McHenry County Board members met this week to continue ongoing discussions about reducing the size of the board.
The essence of the Tuesday night meeting came down to the biggest question of a debate that’s been brewing across the county for months.
“What’s the magic number?” McHenry County Board Chairman Jack Franks asked, speaking in front of the county’s consolidation committee.
To Franks, the board should be cut in half to 12 members.
“I want to point out that even if we cut our size by half, the County Board will still be larger than the elected bodies of every municipality, every school board, every township, every special service district in the county,” Franks said. “The fact of the matter is that the job that the County Board does in the 21st century does not require 24 members.”
McHenry County Board member Mary McCann said reducing each district to two members would make it difficult for representatives like her who lead a district encompassing 75 percent of unincorporated residents.
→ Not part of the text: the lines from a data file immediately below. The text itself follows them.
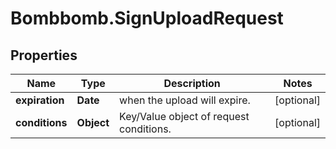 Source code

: # Bombbomb.SignUploadRequest

## Properties
Name | Type | Description | Notes
------------ | ------------- | ------------- | -------------
**expiration** | **Date** | when the upload will expire. | [optional] 
**conditions** | **Object** | Key/Value object of request conditions. | [optional] 


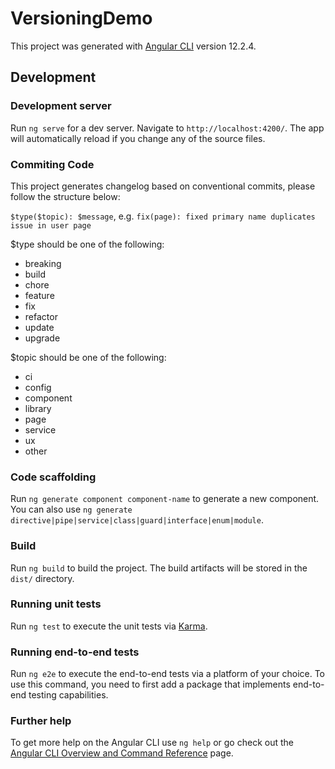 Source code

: # VersioningDemo

This project was generated with [Angular CLI](https://github.com/angular/angular-cli) version 12.2.4.

## Development

### Development server

Run `ng serve` for a dev server. Navigate to `http://localhost:4200/`. The app will automatically reload if you change any of the source files.


### Commiting Code

This project generates changelog based on conventional commits, please follow the structure below:

`$type($topic): $message`, e.g. `fix(page): fixed primary name duplicates issue in user page`

$type should be one of the following:

- breaking
- build
- chore
- feature
- fix
- refactor
- update
- upgrade

$topic should be one of the following:

- ci
- config
- component
- library
- page
- service
- ux
- other

### Code scaffolding

Run `ng generate component component-name` to generate a new component. You can also use `ng generate directive|pipe|service|class|guard|interface|enum|module`.

### Build

Run `ng build` to build the project. The build artifacts will be stored in the `dist/` directory.

### Running unit tests

Run `ng test` to execute the unit tests via [Karma](https://karma-runner.github.io).

### Running end-to-end tests

Run `ng e2e` to execute the end-to-end tests via a platform of your choice. To use this command, you need to first add a package that implements end-to-end testing capabilities.

### Further help

To get more help on the Angular CLI use `ng help` or go check out the [Angular CLI Overview and Command Reference](https://angular.io/cli) page.
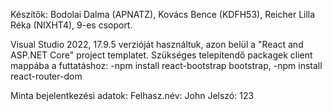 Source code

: Készítők: Bodolai Dalma (APNATZ), Kovács Bence (KDFH53), Reicher Lilla Réka (NIXHT4), 9-es csoport.

Visual Studio 2022, 17.9.5 verzióját használtuk, azon belül a "React and ASP.NET Core" project templatet.
Szükséges telepítendő packagek client mappába a futtatáshoz:
-npm install react-bootstrap bootstrap, -npm install react-router-dom

Minta bejelentkezési adatok:
Felhasz.név:  John
Jelszó:       123
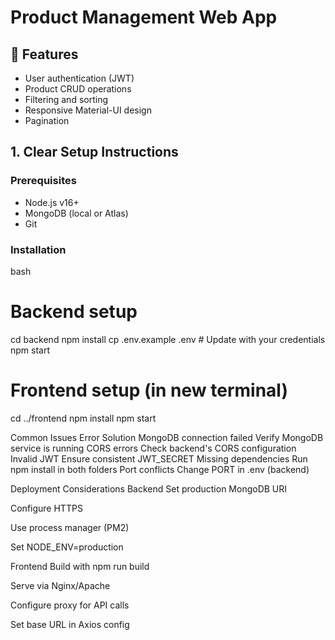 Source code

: # Product Management Web App

## 🚀 Features
- User authentication (JWT)
- Product CRUD operations
- Filtering and sorting
- Responsive Material-UI design
- Pagination

## 1. Clear Setup Instructions

### Prerequisites
- Node.js v16+
- MongoDB (local or Atlas)
- Git

### Installation
bash

# Backend setup
cd backend
npm install
cp .env.example .env  # Update with your credentials
npm start

# Frontend setup (in new terminal)
cd ../frontend
npm install
npm start

Common Issues
Error	Solution
MongoDB connection failed	Verify MongoDB service is running
CORS errors	Check backend's CORS configuration
Invalid JWT	Ensure consistent JWT_SECRET
Missing dependencies	Run npm install in both folders
Port conflicts	Change PORT in .env (backend)

Deployment Considerations
Backend
Set production MongoDB URI

Configure HTTPS

Use process manager (PM2)

Set NODE_ENV=production

Frontend
Build with npm run build

Serve via Nginx/Apache

Configure proxy for API calls

Set base URL in Axios config
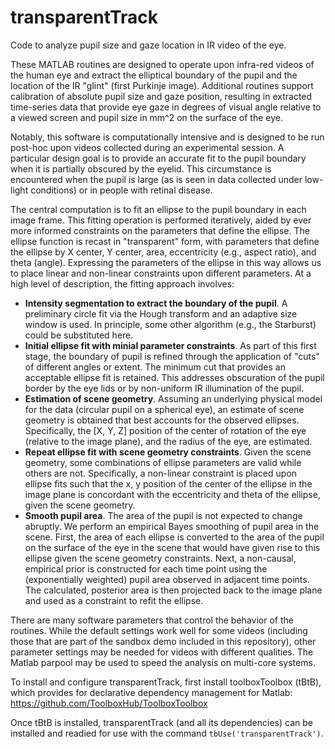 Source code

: # transparentTrack
Code to analyze pupil size and gaze location in IR video of the eye.

These MATLAB routines are designed to operate upon infra-red videos of the human eye and extract the elliptical boundary of the pupil and the location of the IR "glint" (first Purkinje image). Additional routines support calibration of absolute pupil size and gaze position, resulting in extracted time-series data that provide eye gaze in degrees of visual angle relative to a viewed screen and pupil size in mm^2 on the surface of the eye.

Notably, this software is computationally intensive and is designed to be run post-hoc upon videos collected during an experimental session. A particular design goal is to provide an accurate fit to the pupil boundary when it is partially obscured by the eyelid. This circumstance is encountered when the pupil is large (as is seen in data collected under low-light conditions) or in people with retinal disease.

The central computation is to fit an ellipse to the pupil boundary in each image frame. This fitting operation is performed iteratively, aided by ever more informed constraints on the parameters that define the ellipse. The ellipse function is recast in "transparent" form, with parameters that define the ellipse by X center, Y center, area, eccentricity (e.g., aspect ratio), and theta (angle). Expressing the parameters of the ellipse in this way allows us to place linear and non-linear constraints upon different parameters. At a high level of description, the fitting approach involves:

- **Intensity segmentation to extract the boundary of the pupil**. A preliminary circle fit via the Hough transform and an adaptive size window is used. In principle, some other algorithm (e.g., the Starburst) could be substituted here.
- **Initial ellipse fit with minial parameter constraints**. As part of this first stage, the boundary of pupil is refined through the application of "cuts" of different angles or extent. The minimum cut that provides an acceptable ellipse fit is retained. This addresses obscuration of the pupil border by the eye lids or by non-uniform IR illumination of the pupil.
- **Estimation of scene geometry**. Assuming an underlying physical model for the data (circular pupil on a spherical eye), an estimate of scene geometry is obtained that best accounts for the observed ellipses. Specifically, the [X, Y, Z] position of the center of rotation of the eye (relative to the image plane), and the radius of the eye, are estimated.
- **Repeat ellipse fit with scene geometry constraints**. Given the scene geometry, some combinations of ellipse parameters are valid while others are not. Specifically, a non-linear constraint is placed upon ellipse fits such that the x, y position of the center of the ellipse in the image plane is concordant with the eccentricity and theta of the ellipse, given the scene geometry.
- **Smooth pupil area**. The area of the pupil is not expected to change abruptly. We perform an empirical Bayes smoothing of pupil area in the scene. First, the area of each ellipse is converted to the area of the pupil on the surface of the eye in the scene that would have given rise to this ellipse given the scene geometry constraints. Next, a non-causal, empirical prior is constructed for each time point using the (exponentially weighted) pupil area observed in adjacent time points. The calculated, posterior area is then projected back to the image plane and used as a constraint to refit the ellipse.

There are many software parameters that control the behavior of the routines. While the default settings work well for some videos (including those that are part of the sandbox demo included in this repository), other parameter settings may be needed for videos with different qualities. The Matlab parpool may be used to speed the analysis on multi-core systems.

To install and configure transparentTrack, first install toolboxToolbox (tBtB), which provides for declarative dependency management for Matlab: https://github.com/ToolboxHub/ToolboxToolbox

Once tBtB is installed, transparentTrack (and all its dependencies) can be installed and readied for use with the command `tbUse('transparentTrack')`.
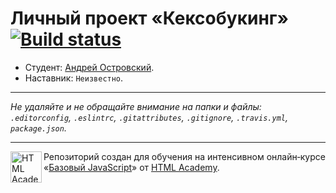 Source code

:# Личный проект «Кексобукинг» [![Build status][travis-image]][travis-url]

* Студент: [Андрей Островский](https://up.htmlacademy.ru/javascript/10/user/198062).
* Наставник: `Неизвестно`.

---

_Не удаляйте и не обращайте внимание на папки и файлы:_<br>
_`.editorconfig`, `.eslintrc`, `.gitattributes`, `.gitignore`, `.travis.yml`, `package.json`._

---

<a href="https://htmlacademy.ru/intensive/javascript"><img align="left" width="50" height="50" title="HTML Academy" src="https://up.htmlacademy.ru/static/img/intensive/javascript/logo-for-github.svg"></a>

Репозиторий создан для обучения на интенсивном онлайн‑курсе «[Базовый JavaScript](https://htmlacademy.ru/intensive/javascript)» от [HTML Academy](https://htmlacademy.ru).

[travis-image]: https://travis-ci.org/htmlacademy-javascript/198062-keksobooking.svg?branch=master
[travis-url]: https://travis-ci.org/htmlacademy-javascript/198062-keksobooking
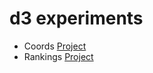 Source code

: # d3 experiments

- Coords [Project](https://github.com/jibeetz/d3/tree/master/app/coords)
- Rankings [Project](https://github.com/jibeetz/d3/tree/master/app/rankings)

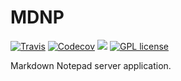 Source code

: # MDNP

[![Travis](https://img.shields.io/travis/alehaa/mdnp/master.svg?style=flat-square)](https://travis-ci.org/alehaa/mdnp) [![Codecov](https://img.shields.io/codecov/c/github/alehaa/mdnp.svg?style=flat-square)](https://codecov.io/github/alehaa/mdnp?branch=master) [![](https://img.shields.io/github/issues-raw/alehaa/mdnp.svg?style=flat-square)](https://github.com/alehaa/mdnp/issues) [![GPL license](http://img.shields.io/badge/license-GPL-blue.svg?style=flat-square)](http://www.gnu.org/licenses/)

Markdown Notepad server application.

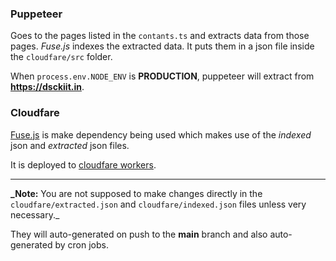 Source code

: ### Puppeteer

Goes to the pages listed in the `contants.ts` and extracts data from those pages.
_Fuse.js_ indexes the extracted data.
It puts them in a json file inside the `cloudfare/src` folder.

When `process.env.NODE_ENV` is **PRODUCTION**, puppeteer will extract from **https://dsckiit.in**.

### Cloudfare

[Fuse.js](https://github.com/krisk/Fuse) is make dependency being used which makes use of the _indexed_ json and _extracted_ json files.

It is deployed to [cloudfare workers](workers.cloudflare.com/).

---

**\_Note:** You are not supposed to make changes directly in the `cloudfare/extracted.json` and `cloudfare/indexed.json` files unless very necessary.\_

They will auto-generated on push to the **main** branch and also auto-generated by cron jobs.

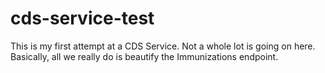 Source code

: # cds-service-test
This is my first attempt at a CDS Service. Not a whole lot is going on here. Basically, all we really do is beautify the Immunizations endpoint.
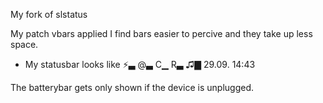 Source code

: My fork of slstatus

My patch vbars applied 
I find bars easier to percive and they take up less space.
- My statusbar looks like 
⚡▃ @▃ C▁ R▃ ♫▇  29.09.  14:43

The batterybar gets only shown if the device is unplugged.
“Reducing it to two people does not serve us well,” McCann said.
Franks is pushing the reduction of the County Board’s size after the 2020 U.S. census. After each decennial U.S. census, county boards get an opportunity to adjust their size.
The McHenry County Board has remained at 24 members since 1972. It is the only collar county board to remain the same size since voters first were empowered to directly elect members.
In 2016, 77 percent of voters supported an advisory referendum asking whether the McHenry County Board’s size should be reduced.
The Ad Hoc Committee recently heard testimony on abolishing the McHenry County Recorder’s Office and recommended that it be put to the voters in a binding referendum. Voters in the March primary approved the idea.
McHenry County Board District 3 representative Chris Christensen said the size of the County Board is an “easy fix.”
“You just go down to 18 board members,” he said. “You take one away from each, and it’s a very simple move and you keep evolving the next one.”
Near the end of the meeting, Franks said the committee would reconvene in the coming weeks to vote on a resolution to reduce the board to 18 members.